Food Network superstar Guy Fieri is standing in the casino at the Caesar's Windsor resort in Ontario. He's there to do a live cooking demonstration for hundreds of fans, a "food-a-palooza," as he calls it.
"We were getting ready to do the gig, and a guy came up to me and screams, 'Dude, what is up? What's goin' on?' My managers are there with me, and they're looking at my reaction. I just threw my arms around him and said, 'Nothin', dude. What's happening?' And they said, 'Did you know that guy?" And I said, "I don't know anybody here.'"
This is what it's like to be the mayor of a place Fieri calls "Flavortown, USA." With his hair colored with peroxide and teased into a pointy pineapple; his herd of tattoos, rings and earrings; and his wraparound shades that for everyone else would scream "1 o'clock hangover," Fieri is the food world's biggest, brashest star of the moment. What Savannah food maven Paula Deen is for fluffy southern belles, Fieri is for, well, everyone else. The man is a walking high-five.
If you haven't noticed him, you haven't been conscious since 2006, when he broke out after winning the second season of The Next Food Network Star, a reality show that lets cooks compete for a Food Network show.

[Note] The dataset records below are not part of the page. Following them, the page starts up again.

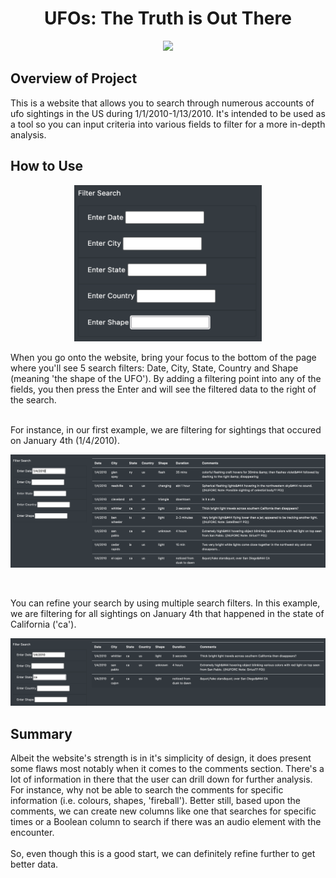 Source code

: <h1 align = "Center"> UFOs: The Truth is Out There </h1>
<p align = "center">
<img src = "https://cdn.dnaindia.com/sites/default/files/styles/full/public/2017/04/22/568037-x-files-2016-crop.jpg">
</p>
 
<h2>Overview of Project</h2>
This is a website that allows you to search through numerous accounts of ufo sightings in the US during 1/1/2010-1/13/2010. It's intended to be used as a tool so you can input criteria into various fields to filter for a more in-depth analysis. 
<br>

<h2>How to Use</h2>
<p align = "center">
<img src = "https://github.com/JoseCalucag/UFOs/blob/main/pics/pics1.png" height=250 width=300>
</p>
When you go onto the website, bring your focus to the bottom of the page where you'll see 5 search filters: Date, City, State, Country and Shape (meaning 'the shape of the UFO'). By adding a filtering point into any of the fields, you then press the Enter and  will see the filtered data to the right of the search. <br>
<br>

For instance, in our first example, we are filtering for sightings that occured on January 4th (1/4/2010).
<p align = "center">
<img src = "https://github.com/JoseCalucag/UFOs/blob/main/pics/search%20jan4.png">
</p>
<br>

You can refine your search by using multiple search filters. In this example, we are filtering for all sightings on January 4th that happened in the state of California ('ca').
<p align = "center">
<img src = "https://github.com/JoseCalucag/UFOs/blob/main/pics/search%20jan4%20and%20cali.png">
</p>

<h2>Summary</h2>
Albeit the website's strength is in it's simplicity of design, it does present some flaws most notably when it comes to the comments section. There's a lot of information in there that the user can drill down for further analysis. For instance, why not be able to search the comments for specific information (i.e. colours, shapes, 'fireball'). Better still, based upon the comments, we can create new columns like one that searches for specific times or a Boolean column to search if there was an audio element with the encounter. <br>
<br>
So, even though this is a good start, we can definitely refine further to get better data.
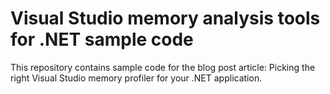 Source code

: # Visual Studio memory analysis tools for .NET sample code

This repository contains sample code for the blog post article: Picking the right Visual Studio memory profiler for your .NET application. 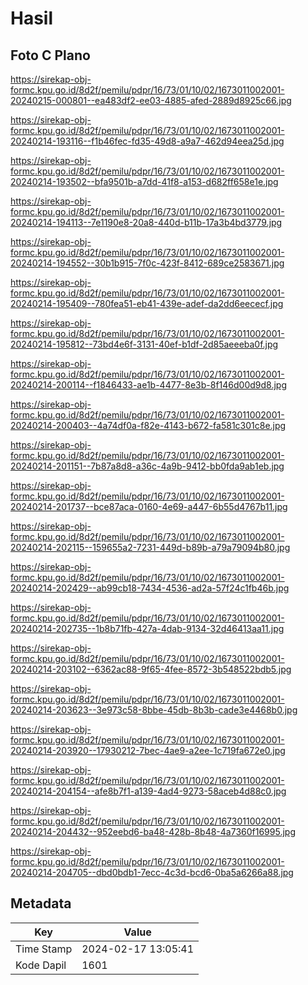 # Hasil

## Foto C Plano

https://sirekap-obj-formc.kpu.go.id/8d2f/pemilu/pdpr/16/73/01/10/02/1673011002001-20240215-000801--ea483df2-ee03-4885-afed-2889d8925c66.jpg

https://sirekap-obj-formc.kpu.go.id/8d2f/pemilu/pdpr/16/73/01/10/02/1673011002001-20240214-193116--f1b46fec-fd35-49d8-a9a7-462d94eea25d.jpg

https://sirekap-obj-formc.kpu.go.id/8d2f/pemilu/pdpr/16/73/01/10/02/1673011002001-20240214-193502--bfa9501b-a7dd-41f8-a153-d682ff658e1e.jpg

https://sirekap-obj-formc.kpu.go.id/8d2f/pemilu/pdpr/16/73/01/10/02/1673011002001-20240214-194113--7e1190e8-20a8-440d-b11b-17a3b4bd3779.jpg

https://sirekap-obj-formc.kpu.go.id/8d2f/pemilu/pdpr/16/73/01/10/02/1673011002001-20240214-194552--30b1b915-7f0c-423f-8412-689ce2583671.jpg

https://sirekap-obj-formc.kpu.go.id/8d2f/pemilu/pdpr/16/73/01/10/02/1673011002001-20240214-195409--780fea51-eb41-439e-adef-da2dd6eececf.jpg

https://sirekap-obj-formc.kpu.go.id/8d2f/pemilu/pdpr/16/73/01/10/02/1673011002001-20240214-195812--73bd4e6f-3131-40ef-b1df-2d85aeeeba0f.jpg

https://sirekap-obj-formc.kpu.go.id/8d2f/pemilu/pdpr/16/73/01/10/02/1673011002001-20240214-200114--f1846433-ae1b-4477-8e3b-8f146d00d9d8.jpg

https://sirekap-obj-formc.kpu.go.id/8d2f/pemilu/pdpr/16/73/01/10/02/1673011002001-20240214-200403--4a74df0a-f82e-4143-b672-fa581c301c8e.jpg

https://sirekap-obj-formc.kpu.go.id/8d2f/pemilu/pdpr/16/73/01/10/02/1673011002001-20240214-201151--7b87a8d8-a36c-4a9b-9412-bb0fda9ab1eb.jpg

https://sirekap-obj-formc.kpu.go.id/8d2f/pemilu/pdpr/16/73/01/10/02/1673011002001-20240214-201737--bce87aca-0160-4e69-a447-6b55d4767b11.jpg

https://sirekap-obj-formc.kpu.go.id/8d2f/pemilu/pdpr/16/73/01/10/02/1673011002001-20240214-202115--159655a2-7231-449d-b89b-a79a79094b80.jpg

https://sirekap-obj-formc.kpu.go.id/8d2f/pemilu/pdpr/16/73/01/10/02/1673011002001-20240214-202429--ab99cb18-7434-4536-ad2a-57f24c1fb46b.jpg

https://sirekap-obj-formc.kpu.go.id/8d2f/pemilu/pdpr/16/73/01/10/02/1673011002001-20240214-202735--1b8b71fb-427a-4dab-9134-32d46413aa11.jpg

https://sirekap-obj-formc.kpu.go.id/8d2f/pemilu/pdpr/16/73/01/10/02/1673011002001-20240214-203102--6362ac88-9f65-4fee-8572-3b548522bdb5.jpg

https://sirekap-obj-formc.kpu.go.id/8d2f/pemilu/pdpr/16/73/01/10/02/1673011002001-20240214-203623--3e973c58-8bbe-45db-8b3b-cade3e4468b0.jpg

https://sirekap-obj-formc.kpu.go.id/8d2f/pemilu/pdpr/16/73/01/10/02/1673011002001-20240214-203920--17930212-7bec-4ae9-a2ee-1c719fa672e0.jpg

https://sirekap-obj-formc.kpu.go.id/8d2f/pemilu/pdpr/16/73/01/10/02/1673011002001-20240214-204154--afe8b7f1-a139-4ad4-9273-58aceb4d88c0.jpg

https://sirekap-obj-formc.kpu.go.id/8d2f/pemilu/pdpr/16/73/01/10/02/1673011002001-20240214-204432--952eebd6-ba48-428b-8b48-4a7360f16995.jpg

https://sirekap-obj-formc.kpu.go.id/8d2f/pemilu/pdpr/16/73/01/10/02/1673011002001-20240214-204705--dbd0bdb1-7ecc-4c3d-bcd6-0ba5a6266a88.jpg


## Metadata

| Key        | Value               |
| ---------- | ------------------- |
| Time Stamp | 2024-02-17 13:05:41 |
| Kode Dapil | 1601                |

Since then, he's gone on to host the series "Guy's Big Bite" on the network as well as the hugely successful travel show "Diners, Drive-Ins and Dives." In commercials, he's flipped burgers with the Aflac duck, delivered Ritz crackers by tractor-trailer and given dating and dining advice for T.G.I. Friday's. He's the name behind a line of Knuckle Sandwich knives and, soon, everything from sauces to sausages.
And in the ultimate confirmation of crossover appeal, NBC turned him into a game show host last year on the show "Minute to Win It." Archie Comic Books recently created a Fieri-like character named "Dude Ferrari" for a storyline about a cooking competition.
Susie Fogelson, the head of marketing for the Food Network, explained his appeal last year to The New York Times: "I haven't seen anyone connect to this range of people since Emeril," she said, citing the chef who first put the network on the map.
In February, Fieri set off a minor storm among local food fans when he cruised through the Tampa Bay area filming segments for his 'Diners" show, exposing the world to such Tampa restaurants as Taco Bus, Love's Artifacts and California Tacos to Go.
Fieri just published a new book, "Guy Fieri Food; Cookin' It, Livin' It, Lovin' It" ($29, William Morrow) that reads like The World According to Guy. In addition to recipes from his five California-based Johnny Garlic's and Tex Wasabi restaurants, the tattoo-laden book is something of a Guysonian of all things Fieri. See young Guy as a steakhouse flambe' captain. See Guy sell roadside pretzels. There's even an exact census of everything in his kitchen drawers at home.
"The whole attitude was, you might not get another shot. Might as well put anything in it that I can," he said recently by phone before his show at Caesar's Windsor.
"Lucikly I have publishers who believe in me. We went way over on amount of pages and way over on the number of recipes. I didn't want this thing stuck on some shelf with a bunch of other cookbooks. I want this thing to survive on the coffee table roster."